The confidentiality agreement
Economic players sign contracts to protect and respect the confidential nature of their exchanges. These contracts offer the possibility to punish partners who break the confidentiality of the discussions, agreements, and partnerships.
Some entrepreneurs, no matter what their size and form of exploitation are, resort to the “Non- Disclosure Agreement” (NDA).
The title given to your contract is not significant.
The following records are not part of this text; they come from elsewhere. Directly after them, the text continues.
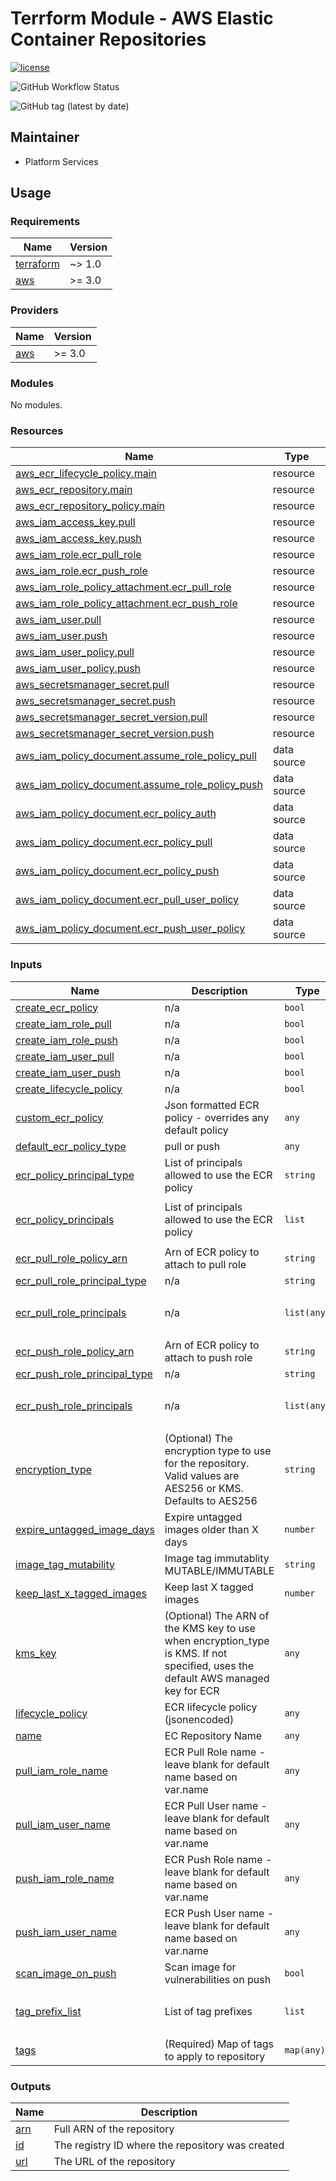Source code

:# Terrform Module - AWS Elastic Container Repositories

[![license](https://img.shields.io/badge/License-Apache%202.0-blue.svg)](https://opensource.org/licenses/Apache-2.0)

![GitHub Workflow Status](https://img.shields.io/github/workflow/status/ohpensource/terraform-aws-ohp-ecr/continuous-delivery)

![GitHub tag (latest by date)](https://img.shields.io/github/v/tag/ohpensource/terraform-aws-ohp-ecr)

## Maintainer

* Platform Services 

## Usage

<!--- BEGIN_TF_DOCS --->
### Requirements

| Name | Version |
|------|---------|
| <a name="requirement_terraform"></a> [terraform](#requirement\_terraform) | ~> 1.0 |
| <a name="requirement_aws"></a> [aws](#requirement\_aws) | >= 3.0 |

### Providers

| Name | Version |
|------|---------|
| <a name="provider_aws"></a> [aws](#provider\_aws) | >= 3.0 |

### Modules

No modules.

### Resources

| Name | Type |
|------|------|
| [aws_ecr_lifecycle_policy.main](https://registry.terraform.io/providers/hashicorp/aws/latest/docs/resources/ecr_lifecycle_policy) | resource |
| [aws_ecr_repository.main](https://registry.terraform.io/providers/hashicorp/aws/latest/docs/resources/ecr_repository) | resource |
| [aws_ecr_repository_policy.main](https://registry.terraform.io/providers/hashicorp/aws/latest/docs/resources/ecr_repository_policy) | resource |
| [aws_iam_access_key.pull](https://registry.terraform.io/providers/hashicorp/aws/latest/docs/resources/iam_access_key) | resource |
| [aws_iam_access_key.push](https://registry.terraform.io/providers/hashicorp/aws/latest/docs/resources/iam_access_key) | resource |
| [aws_iam_role.ecr_pull_role](https://registry.terraform.io/providers/hashicorp/aws/latest/docs/resources/iam_role) | resource |
| [aws_iam_role.ecr_push_role](https://registry.terraform.io/providers/hashicorp/aws/latest/docs/resources/iam_role) | resource |
| [aws_iam_role_policy_attachment.ecr_pull_role](https://registry.terraform.io/providers/hashicorp/aws/latest/docs/resources/iam_role_policy_attachment) | resource |
| [aws_iam_role_policy_attachment.ecr_push_role](https://registry.terraform.io/providers/hashicorp/aws/latest/docs/resources/iam_role_policy_attachment) | resource |
| [aws_iam_user.pull](https://registry.terraform.io/providers/hashicorp/aws/latest/docs/resources/iam_user) | resource |
| [aws_iam_user.push](https://registry.terraform.io/providers/hashicorp/aws/latest/docs/resources/iam_user) | resource |
| [aws_iam_user_policy.pull](https://registry.terraform.io/providers/hashicorp/aws/latest/docs/resources/iam_user_policy) | resource |
| [aws_iam_user_policy.push](https://registry.terraform.io/providers/hashicorp/aws/latest/docs/resources/iam_user_policy) | resource |
| [aws_secretsmanager_secret.pull](https://registry.terraform.io/providers/hashicorp/aws/latest/docs/resources/secretsmanager_secret) | resource |
| [aws_secretsmanager_secret.push](https://registry.terraform.io/providers/hashicorp/aws/latest/docs/resources/secretsmanager_secret) | resource |
| [aws_secretsmanager_secret_version.pull](https://registry.terraform.io/providers/hashicorp/aws/latest/docs/resources/secretsmanager_secret_version) | resource |
| [aws_secretsmanager_secret_version.push](https://registry.terraform.io/providers/hashicorp/aws/latest/docs/resources/secretsmanager_secret_version) | resource |
| [aws_iam_policy_document.assume_role_policy_pull](https://registry.terraform.io/providers/hashicorp/aws/latest/docs/data-sources/iam_policy_document) | data source |
| [aws_iam_policy_document.assume_role_policy_push](https://registry.terraform.io/providers/hashicorp/aws/latest/docs/data-sources/iam_policy_document) | data source |
| [aws_iam_policy_document.ecr_policy_auth](https://registry.terraform.io/providers/hashicorp/aws/latest/docs/data-sources/iam_policy_document) | data source |
| [aws_iam_policy_document.ecr_policy_pull](https://registry.terraform.io/providers/hashicorp/aws/latest/docs/data-sources/iam_policy_document) | data source |
| [aws_iam_policy_document.ecr_policy_push](https://registry.terraform.io/providers/hashicorp/aws/latest/docs/data-sources/iam_policy_document) | data source |
| [aws_iam_policy_document.ecr_pull_user_policy](https://registry.terraform.io/providers/hashicorp/aws/latest/docs/data-sources/iam_policy_document) | data source |
| [aws_iam_policy_document.ecr_push_user_policy](https://registry.terraform.io/providers/hashicorp/aws/latest/docs/data-sources/iam_policy_document) | data source |

### Inputs

| Name | Description | Type | Default | Required |
|------|-------------|------|---------|:--------:|
| <a name="input_create_ecr_policy"></a> [create\_ecr\_policy](#input\_create\_ecr\_policy) | n/a | `bool` | `false` | no |
| <a name="input_create_iam_role_pull"></a> [create\_iam\_role\_pull](#input\_create\_iam\_role\_pull) | n/a | `bool` | `false` | no |
| <a name="input_create_iam_role_push"></a> [create\_iam\_role\_push](#input\_create\_iam\_role\_push) | n/a | `bool` | `false` | no |
| <a name="input_create_iam_user_pull"></a> [create\_iam\_user\_pull](#input\_create\_iam\_user\_pull) | n/a | `bool` | `false` | no |
| <a name="input_create_iam_user_push"></a> [create\_iam\_user\_push](#input\_create\_iam\_user\_push) | n/a | `bool` | `false` | no |
| <a name="input_create_lifecycle_policy"></a> [create\_lifecycle\_policy](#input\_create\_lifecycle\_policy) | n/a | `bool` | `true` | no |
| <a name="input_custom_ecr_policy"></a> [custom\_ecr\_policy](#input\_custom\_ecr\_policy) | Json formatted ECR policy - overrides any default policy | `any` | `null` | no |
| <a name="input_default_ecr_policy_type"></a> [default\_ecr\_policy\_type](#input\_default\_ecr\_policy\_type) | pull or push | `any` | `null` | no |
| <a name="input_ecr_policy_principal_type"></a> [ecr\_policy\_principal\_type](#input\_ecr\_policy\_principal\_type) | List of principals allowed to use the ECR policy | `string` | `"AWS"` | no |
| <a name="input_ecr_policy_principals"></a> [ecr\_policy\_principals](#input\_ecr\_policy\_principals) | List of principals allowed to use the ECR policy | `list` | <pre>[<br>  "*"<br>]</pre> | no |
| <a name="input_ecr_pull_role_policy_arn"></a> [ecr\_pull\_role\_policy\_arn](#input\_ecr\_pull\_role\_policy\_arn) | Arn of ECR policy to attach to pull role | `string` | `null` | no |
| <a name="input_ecr_pull_role_principal_type"></a> [ecr\_pull\_role\_principal\_type](#input\_ecr\_pull\_role\_principal\_type) | n/a | `string` | `"*"` | no |
| <a name="input_ecr_pull_role_principals"></a> [ecr\_pull\_role\_principals](#input\_ecr\_pull\_role\_principals) | n/a | `list(any)` | <pre>[<br>  "*"<br>]</pre> | no |
| <a name="input_ecr_push_role_policy_arn"></a> [ecr\_push\_role\_policy\_arn](#input\_ecr\_push\_role\_policy\_arn) | Arn of ECR policy to attach to push role | `string` | `null` | no |
| <a name="input_ecr_push_role_principal_type"></a> [ecr\_push\_role\_principal\_type](#input\_ecr\_push\_role\_principal\_type) | n/a | `string` | `"*"` | no |
| <a name="input_ecr_push_role_principals"></a> [ecr\_push\_role\_principals](#input\_ecr\_push\_role\_principals) | n/a | `list(any)` | <pre>[<br>  "*"<br>]</pre> | no |
| <a name="input_encryption_type"></a> [encryption\_type](#input\_encryption\_type) | (Optional) The encryption type to use for the repository. Valid values are AES256 or KMS. Defaults to AES256 | `string` | `"AES256"` | no |
| <a name="input_expire_untagged_image_days"></a> [expire\_untagged\_image\_days](#input\_expire\_untagged\_image\_days) | Expire untagged images older than X days | `number` | `30` | no |
| <a name="input_image_tag_mutability"></a> [image\_tag\_mutability](#input\_image\_tag\_mutability) | Image tag immutablity MUTABLE/IMMUTABLE | `string` | `"IMMUTABLE"` | no |
| <a name="input_keep_last_x_tagged_images"></a> [keep\_last\_x\_tagged\_images](#input\_keep\_last\_x\_tagged\_images) | Keep last X tagged images | `number` | `10` | no |
| <a name="input_kms_key"></a> [kms\_key](#input\_kms\_key) | (Optional) The ARN of the KMS key to use when encryption\_type is KMS. If not specified, uses the default AWS managed key for ECR | `any` | `null` | no |
| <a name="input_lifecycle_policy"></a> [lifecycle\_policy](#input\_lifecycle\_policy) | ECR lifecycle policy (jsonencoded) | `any` | `null` | no |
| <a name="input_name"></a> [name](#input\_name) | EC Repository Name | `any` | n/a | yes |
| <a name="input_pull_iam_role_name"></a> [pull\_iam\_role\_name](#input\_pull\_iam\_role\_name) | ECR Pull Role name - leave blank for default name based on var.name | `any` | `null` | no |
| <a name="input_pull_iam_user_name"></a> [pull\_iam\_user\_name](#input\_pull\_iam\_user\_name) | ECR Pull User name - leave blank for default name based on var.name | `any` | `null` | no |
| <a name="input_push_iam_role_name"></a> [push\_iam\_role\_name](#input\_push\_iam\_role\_name) | ECR Push Role name - leave blank for default name based on var.name | `any` | `null` | no |
| <a name="input_push_iam_user_name"></a> [push\_iam\_user\_name](#input\_push\_iam\_user\_name) | ECR Push User name - leave blank for default name based on var.name | `any` | `null` | no |
| <a name="input_scan_image_on_push"></a> [scan\_image\_on\_push](#input\_scan\_image\_on\_push) | Scan image for vulnerabilities on push | `bool` | `true` | no |
| <a name="input_tag_prefix_list"></a> [tag\_prefix\_list](#input\_tag\_prefix\_list) | List of tag prefixes | `list` | <pre>[<br>  "v"<br>]</pre> | no |
| <a name="input_tags"></a> [tags](#input\_tags) | (Required) Map of tags to apply to repository | `map(any)` | `{}` | no |

### Outputs

| Name | Description |
|------|-------------|
| <a name="output_arn"></a> [arn](#output\_arn) | Full ARN of the repository |
| <a name="output_id"></a> [id](#output\_id) | The registry ID where the repository was created |
| <a name="output_url"></a> [url](#output\_url) | The URL of the repository |

<!--- END_TF_DOCS --->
These agreements secure the undertaken negotiations or, when they are integrated into a trade agreement, secure the exchanged data between the different stakeholders, most of the time with you and your partners.
These agreements should contain a certain number of clauses to be as efficient as possible:
– The affected parts
– The protected information (mails, contracts, emails, documents, patents, trademarks, business plans, transcribed mobile discussions, minutes of a meeting…),
– The extent of the agreement,
– The procedures of restitution of the documents and information
– and finally, the potential sanctions ( with mention of the applicable law and the competent jurisdictions).
How much time should the confidentiality agreement cover?
In general, negotiations start in an informal manner. Strategic information can be exchanged during a simple conversation. Also, you may put an end to your negotiations or your agreements in quite difficult conditions. For these reasons, determine the duration of your confidentiality agreement carefully. This one should cover all relevant exchanges as early as the start of the discussions, all the way to a future post-break period.
Take the period of time which will elapse after the end of the agreement, during which you do not wish for your partner to communicate any information to third parties, even the fact that he has been in negotiations with you, into account. If need be, you can extend your confidentiality agreement.
Methods of restitution
Anticipate the way in which the information and documents you have shared will be returned to you and at what time. In case the negotiations become aimless; your partner should not keep possession of the documents you have shared. It is advised to include a clause of restitution or destruction, with an obligation to prove the aforesaid destruction of the shared documents.
Should we prepare sanctions in case of non-respect of the obligations of confidentiality?
If the exchanged information is sensitive or strategic, develop a sanction in the event of its disclosure and /or of non-restitution. In the contract, it can take the shape of a criminal clause that fixes the amount of money to pay in case of violation. This clause often serves as a deterrent.